→ Work request:
Repeat exactly the lines running from the first line of the data to the line containing "### Como instalar / configurar", both ends included, and nothing else; drop the pictures.

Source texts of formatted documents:
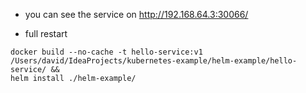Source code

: 
- you can see the service on http://192.168.64.3:30066/

- full restart
```
docker build --no-cache -t hello-service:v1 /Users/david/IdeaProjects/kubernetes-example/helm-example/hello-service/ &&
helm install ./helm-example/

```
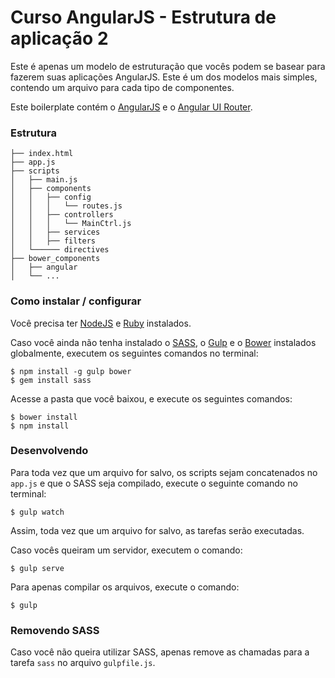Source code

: # Curso AngularJS - Estrutura de aplicação 2

Este é apenas um modelo de estruturação que vocês podem se basear para fazerem suas aplicações AngularJS. Este é um dos modelos mais simples, contendo um arquivo para cada tipo de componentes.

Este boilerplate contém o [AngularJS](https://angularjs.org) e o [Angular UI Router](https://github.com/angular-ui/ui-router).

### Estrutura

```
├── index.html
├── app.js
├── scripts
│   ├── main.js
│   ├── components
│   │   ├── config
│   │   │   └── routes.js
│   │   ├── controllers
│   │   │   └── MainCtrl.js
│   │   ├── services
│   │   ├── filters
│   └────── directives
├── bower_components
│   ├── angular
│   └── ...
```

### Como instalar / configurar

Você precisa ter [NodeJS](https://nodejs.org) e [Ruby](http://rubyinstaller.org) instalados.

Caso você ainda não tenha instalado o [SASS](http://sass-lang.com/), o [Gulp](http://gulpjs.com/) e o [Bower](http://bower.io/) instalados globalmente, executem os seguintes comandos no terminal:

```
$ npm install -g gulp bower
$ gem install sass
```

Acesse a pasta que você baixou, e execute os seguintes comandos:

```
$ bower install
$ npm install
```

### Desenvolvendo

Para toda vez que um arquivo for salvo, os scripts sejam concatenados no `app.js` e que o SASS seja compilado, execute o seguinte comando no terminal:

```
$ gulp watch
```

Assim, toda vez que um arquivo for salvo, as tarefas serão executadas.

Caso vocês queiram um servidor, executem o comando:

```
$ gulp serve
```

Para apenas compilar os arquivos, execute o comando:

```
$ gulp
```

### Removendo SASS

Caso você não queira utilizar SASS, apenas remove as chamadas para a tarefa `sass` no arquivo `gulpfile.js`.
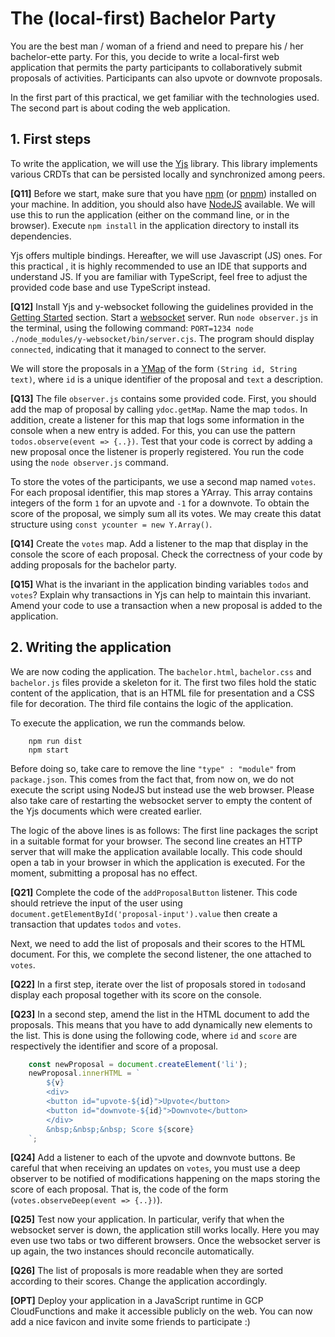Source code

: # The (local-first) Bachelor Party

You are the best man / woman of a friend and need to prepare his / her bachelor-ette party.
For this, you decide to write a local-first web application that permits the party participants to collaboratively submit proposals of activities.
Participants can also upvote or downvote proposals.

In the first part of this practical, we get familiar with the technologies used.
The second part is about coding the web application.

## 1. First steps

To write the application, we will use the [Yjs](https://github.com/yjs/yjs) library.
This library implements various CRDTs that can be persisted locally and synchronized among peers.

**[Q11]** Before we start, make sure that you have [npm](https://www.npmjs.com/) (or [pnpm](https://pnpm.io/)) installed on your machine. 
In addition, you should also have [NodeJS](https://nodejs.org/en) available. 
We will use this to run the application (either on the command line, or in the browser).
Execute `npm install` in the application directory to install its dependencies.

Yjs offers multiple bindings.
Hereafter, we will use Javascript (JS) ones.
For this practical , it is highly recommended to use an IDE that supports and understand JS.
If you are familiar with TypeScript, feel free to adjust the provided code base and use TypeScript instead.

**[Q12]** Install Yjs and y-websocket following the guidelines provided in the [Getting Started]( https://github.com/yjs/yjs#getting-started) section. Start a [websocket](https://en.wikipedia.org/wiki/WebSocket) server. Run `node observer.js` in the terminal, using the following command: `PORT=1234 node ./node_modules/y-websocket/bin/server.cjs`. The program should display `connected`, indicating that it managed to connect to the server.

We will store the proposals in a [YMap](https://github.com/yjs/yjs?tab=readme-ov-file#api) of the form `(String id, String text)`, where `id` is a unique identifier of the proposal and `text` a description.

**[Q13]** The file `observer.js` contains some provided code. 
First, you should add the map of proposal by calling `ydoc.getMap`. 
Name the map `todos`. 
In addition, create a listener for this map that logs some information in the console when a new entry is added. 
For this, you can use the pattern `todos.observe(event => {..})`. 
Test that your code is correct by adding a new proposal once the listener is properly registered.
You run the code using the `node observer.js` command.

To store the votes of the participants, we use a second map named `votes`. 
For each proposal identifier, this map stores a YArray. 
This array contains integers of the form `1` for an upvote and `-1` for a downvote. 
To obtain the score of the proposal, we simply sum all its votes.
We may create this datat structure using `const ycounter = new Y.Array()`.

**[Q14]** Create the `votes` map. 
Add a listener to the map that display in the console the score of each proposal. 
Check the correctness of your code by adding proposals for the bachelor party.

**[Q15]** What is the invariant in the application binding variables `todos` and `votes`? 
Explain why transactions in Yjs can help to maintain this invariant. 
Amend your code to use a transaction when a new proposal is added to the application.

## 2. Writing the application

We are now coding the application.
The `bachelor.html`, `bachelor.css` and `bachelor.js` files provide a skeleton for it.
The first two files hold the static content of the application, that is an HTML file for presentation and a CSS file for decoration.
The third file contains the logic of the application.

To execute the application, we run the commands below.
``` shell
	npm run dist
	npm start
```
Before doing so, take care to remove the line `"type" : "module"` from `package.json`.
This comes from the fact that, from now on, we do not execute the script using NodeJS but instead use the web browser.
Please also take care of restarting the websocket server to empty the content of the Yjs documents which were created earlier.

The logic of the above lines is as follows:
The first line packages the script in a suitable format for your browser.
The second line creates an HTTP server that will make the application available locally.
This code should open a tab in your browser in which the application is executed.
For the moment, submitting a proposal has no effect.

**[Q21]** Complete the code of the `addProposalButton` listener.
This code should retrieve the input of the user using `document.getElementById('proposal-input').value` then create a transaction that updates `todos` and `votes`.

Next, we need to add the list of proposals and their scores to the HTML document.
For this, we complete the second listener, the one attached to `votes`.

**[Q22]** In a first step, iterate over the list of proposals stored in `todos`and display each proposal together with its score on the console.

**[Q23]** In a second step, amend the list in the HTML document to add the proposals.
This means that you have to add dynamically new elements to the list.
This is done using the following code, where `id` and `score` are respectively the identifier and score of a proposal.

``` javascript
	const newProposal = document.createElement('li');
	newProposal.innerHTML = `
		${v}
		<div>
		<button id="upvote-${id}">Upvote</button>
		<button id="downvote-${id}">Downvote</button>
		</div>
		&nbsp;&nbsp;&nbsp; Score ${score}
	`;

```

**[Q24]** Add a listener to each of the upvote and downvote buttons. Be careful that when receiving an updates on `votes`, you must use a deep observer to be notified of modifications happening on the maps storing the score of each proposal. That is, the code of the form (`votes.observeDeep(event => {..})`).

**[Q25]** Test now your application.
In particular, verify that when the websocket server is down, the application still works locally.
Here you may even use two tabs or two different browsers.
Once the websocket server is up again, the two instances should reconcile automatically.

**[Q26]** The list of proposals is more readable when they are sorted according to their scores.
Change the application accordingly.

**[OPT]** Deploy your application in a JavaScript runtime in GCP CloudFunctions and make it accessible publicly on the web.
You can now add a nice favicon and invite some friends to participate :)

→ Reply:
Source code

: 
- you can see the service on http://192.168.64.3:30066/

- full restart
```
docker build --no-cache -t hello-service:v1 /Users/david/IdeaProjects/kubernetes-example/helm-example/hello-service/ &&
helm install ./helm-example/

```
Source code

: # Curso AngularJS - Estrutura de aplicação 2

Este é apenas um modelo de estruturação que vocês podem se basear para fazerem suas aplicações AngularJS. Este é um dos modelos mais simples, contendo um arquivo para cada tipo de componentes.

Este boilerplate contém o [AngularJS](https://angularjs.org) e o [Angular UI Router](https://github.com/angular-ui/ui-router).

### Estrutura

```
├── index.html
├── app.js
├── scripts
│   ├── main.js
│   ├── components
│   │   ├── config
│   │   │   └── routes.js
│   │   ├── controllers
│   │   │   └── MainCtrl.js
│   │   ├── services
│   │   ├── filters
│   └────── directives
├── bower_components
│   ├── angular
│   └── ...
```

### Como instalar / configurar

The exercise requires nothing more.